Irvine residents from a variety of activist groups are coming together today to protest outside city hall today criticizing their city council members for failure to act on what they see as the city’s most pressing issues. 

The rally was organized by residents from Stop Toxic Asphalt Pollutants, an Irvine based group protesting the city’s handling of the All American Asphalt facility just a mile away from homes, who say this council has gone out of its way to avoid hearing from residents. 

[Read: Air Quality District and Residents Agree To Study Asphalt Plant Emissions in Irvine Together]

“We’re all feeling censored, we’re not seeing any action taken by our city leaders who made all these campaign promises and failed to deliver,” said Kim Konte, one of the leaders of the asphalt protestors. “We want a non-partisan rally to demand better from our city leaders.”

Councilman Larry Agran, who has publicly argued in favor of all the points laid out by the protestors, said he agreed with their analysis of the council’s work.
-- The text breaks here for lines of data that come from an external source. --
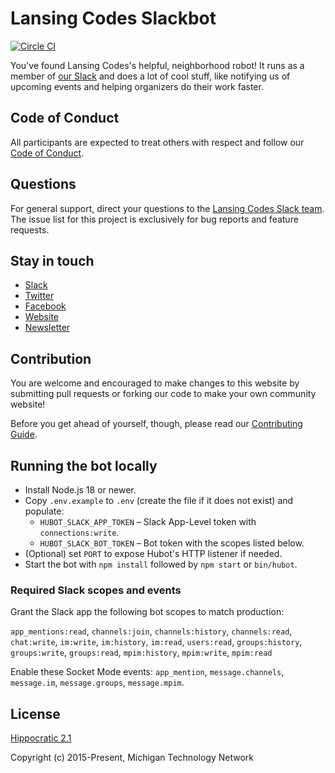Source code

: # Lansing Codes Slackbot

[![Circle CI](https://circleci.com/gh/lansingcodes/slackbot.svg?style=svg)](https://circleci.com/gh/lansingcodes/slackbot)

You've found Lansing Codes's helpful, neighborhood robot! It runs as a member of
[our Slack](https://slack.lansing.codes/) and does a lot of cool stuff, like
notifying us of upcoming events and helping organizers do their work faster.

## Code of Conduct
All participants are expected to treat others with respect and follow our [Code of Conduct](https://www.lansing.codes/code-of-conduct/).

## Questions

For general support, direct your questions to the
[Lansing Codes Slack team](http://slack.lansing.codes). The issue list for this
project is exclusively for bug reports and feature requests.

## Stay in touch

- [Slack](http://slack.lansing.codes)
- [Twitter](https://twitter.com/lansingcodes)
- [Facebook](https://www.facebook.com/lansingcodes)
- [Website](https://www.lansing.codes)
- [Newsletter](http://bit.ly/lansing-codes-newsletter)

## Contribution

You are welcome and encouraged to make changes to this website by submitting
pull requests or forking our code to make your own community website!

Before you get ahead of yourself, though, please read our
[Contributing Guide](https://github.com/lansingcodes/slackbot/blob/main/.github/CONTRIBUTING.md).

## Running the bot locally

- Install Node.js 18 or newer.
- Copy `.env.example` to `.env` (create the file if it does not exist) and populate:
	- `HUBOT_SLACK_APP_TOKEN` – Slack App-Level token with `connections:write`.
	- `HUBOT_SLACK_BOT_TOKEN` – Bot token with the scopes listed below.
- (Optional) set `PORT` to expose Hubot's HTTP listener if needed.
- Start the bot with `npm install` followed by `npm start` or `bin/hubot`.

### Required Slack scopes and events

Grant the Slack app the following bot scopes to match production:

`app_mentions:read`, `channels:join`, `channels:history`, `channels:read`, `chat:write`, `im:write`, `im:history`, `im:read`, `users:read`, `groups:history`, `groups:write`, `groups:read`, `mpim:history`, `mpim:write`, `mpim:read`

Enable these Socket Mode events: `app_mention`, `message.channels`, `message.im`, `message.groups`, `message.mpim`.

## License

[Hippocratic 2.1](https://firstdonoharm.dev)

Copyright (c) 2015-Present, Michigan Technology Network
He took aim at the council’s rule requiring council members receive a second to place any item on the agenda that was made permanent earlier this year.

“The city council has let them down in a big way, the most fundamental responsibility we have as city council members is to represent the interests of our citizens,” Agran said.“This rule of two that has been in place…was designed to try and silence me, but in fact, it’s really hurting the residents and voters of the city who want to be heard through me and other council members.” 
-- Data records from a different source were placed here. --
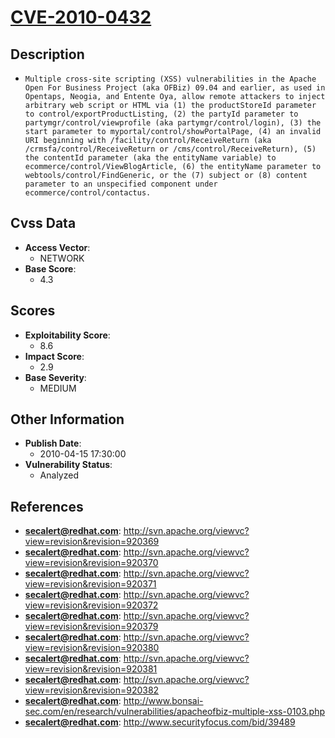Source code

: 
# [CVE-2010-0432](https://cve.mitre.org/cgi-bin/cvename.cgi?name=CVE-2010-0432)

## Description

- `Multiple cross-site scripting (XSS) vulnerabilities in the Apache Open For Business Project (aka OFBiz) 09.04 and earlier, as used in Opentaps, Neogia, and Entente Oya, allow remote attackers to inject arbitrary web script or HTML via (1) the productStoreId parameter to control/exportProductListing, (2) the partyId parameter to partymgr/control/viewprofile (aka partymgr/control/login), (3) the start parameter to myportal/control/showPortalPage, (4) an invalid URI beginning with /facility/control/ReceiveReturn (aka /crmsfa/control/ReceiveReturn or /cms/control/ReceiveReturn), (5) the contentId parameter (aka the entityName variable) to ecommerce/control/ViewBlogArticle, (6) the entityName parameter to webtools/control/FindGeneric, or the (7) subject or (8) content parameter to an unspecified component under ecommerce/control/contactus.`

## Cvss Data

- **Access Vector**:
  - NETWORK
- **Base Score**:
  - 4.3

## Scores

- **Exploitability Score**:
  - 8.6
- **Impact Score**:
  - 2.9
- **Base Severity**:
  - MEDIUM

## Other Information

- **Publish Date**:
  - 2010-04-15 17:30:00
- **Vulnerability Status**:
  - Analyzed

## References

- **secalert@redhat.com**: http://svn.apache.org/viewvc?view=revision&revision=920369
- **secalert@redhat.com**: http://svn.apache.org/viewvc?view=revision&revision=920370
- **secalert@redhat.com**: http://svn.apache.org/viewvc?view=revision&revision=920371
- **secalert@redhat.com**: http://svn.apache.org/viewvc?view=revision&revision=920372
- **secalert@redhat.com**: http://svn.apache.org/viewvc?view=revision&revision=920379
- **secalert@redhat.com**: http://svn.apache.org/viewvc?view=revision&revision=920380
- **secalert@redhat.com**: http://svn.apache.org/viewvc?view=revision&revision=920381
- **secalert@redhat.com**: http://svn.apache.org/viewvc?view=revision&revision=920382
- **secalert@redhat.com**: http://www.bonsai-sec.com/en/research/vulnerabilities/apacheofbiz-multiple-xss-0103.php
- **secalert@redhat.com**: http://www.securityfocus.com/bid/39489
Councilwoman Tammy Kim, the newest addition to the dais, fired back, pointing to the council’s work on adopting “hero pay,” for grocery workers and the city’s ongoing COVID testing and vaccination work. 

“As far as I’m concerned I’m really proud of the work I’ve done as a newly elected person on the council,” Kim said. “I come from the community. That’s where I come from, and so to now paint the city council as something different and me part of that I don’t really appreciate it.”  

She also took aim at Agran, saying if he wanted more council members to discuss the issues important to him he needed to communicate better. 

“He has never once reached out to me. I thought we were on the same team here, but I don’t know.”

Councilman Anthony Kuo said some of the resident’s concerns were outside the city’s wheelhouse and that many of the issues were caught in current or potential litigation, limiting how much the council could say on the dais.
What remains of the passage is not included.